• _WORK INSTRUCTIONS_
Every entry in the following listing must be restated word for word, though not its pictures.

• _RECORDS SHOWN_
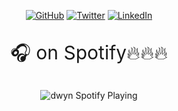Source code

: <p align="center">
    <a href="https://github.com/dwyn"><img src="https://img.shields.io/github/followers/dwyn.svg?label=GitHub&style=social" alt="GitHub"></a>
    <a href="https://twitter.com/dwyn"><img src="https://img.shields.io/twitter/follow/dwyn?label=Twitter&style=social" alt="Twitter"></a>
    <a href="https://www.linkedin.com/in/dwyn"><img src="https://img.shields.io/badge/LinkedIn--_.svg?style=social&logo=linkedin" alt="LinkedIn"></a>
</p>

### <span align="center"> </span>

<p align="center" style="font-size:30px"> 🎧 on Spotify🔥🔥🔥 </p>
<p align="center" src="https://open.spotify.com/user/dwayne.?si=cajnRzLMSJyeqmbI4_GHrg">
  
  <img  src="https://spotify-playback.praxis.vercel.app/api/spotify-playing" alt="dwyn Spotify Playing">

</p>

<!-- 
[website]: https://dwayne.fm
[twitter]: https://twitter.com/dwyn
[youtube]: https://youtube.com/codeSTACKr
[instagram]: https://instagram.com/dwyn
[linkedin]: https://linkedin.com/in/dwyn
[github]: https://github.com/dwyn 
-->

• _TASK SOLUTION_
Source code

: <p align="center">
    <a href="https://github.com/dwyn"><img src="https://img.shields.io/github/followers/dwyn.svg?label=GitHub&style=social" alt="GitHub"></a>
    <a href="https://twitter.com/dwyn"><img src="https://img.shields.io/twitter/follow/dwyn?label=Twitter&style=social" alt="Twitter"></a>
    <a href="https://www.linkedin.com/in/dwyn"><img src="https://img.shields.io/badge/LinkedIn--_.svg?style=social&logo=linkedin" alt="LinkedIn"></a>
</p>

### <span align="center"> </span>

<p align="center" style="font-size:30px"> 🎧 on Spotify🔥🔥🔥 </p>
<p align="center" src="https://open.spotify.com/user/dwayne.?si=cajnRzLMSJyeqmbI4_GHrg">
  
  <img  src="https://spotify-playback.praxis.vercel.app/api/spotify-playing" alt="dwyn Spotify Playing">

</p>

<!-- 
[website]: https://dwayne.fm
[twitter]: https://twitter.com/dwyn
[youtube]: https://youtube.com/codeSTACKr
[instagram]: https://instagram.com/dwyn
[linkedin]: https://linkedin.com/in/dwyn
[github]: https://github.com/dwyn 
-->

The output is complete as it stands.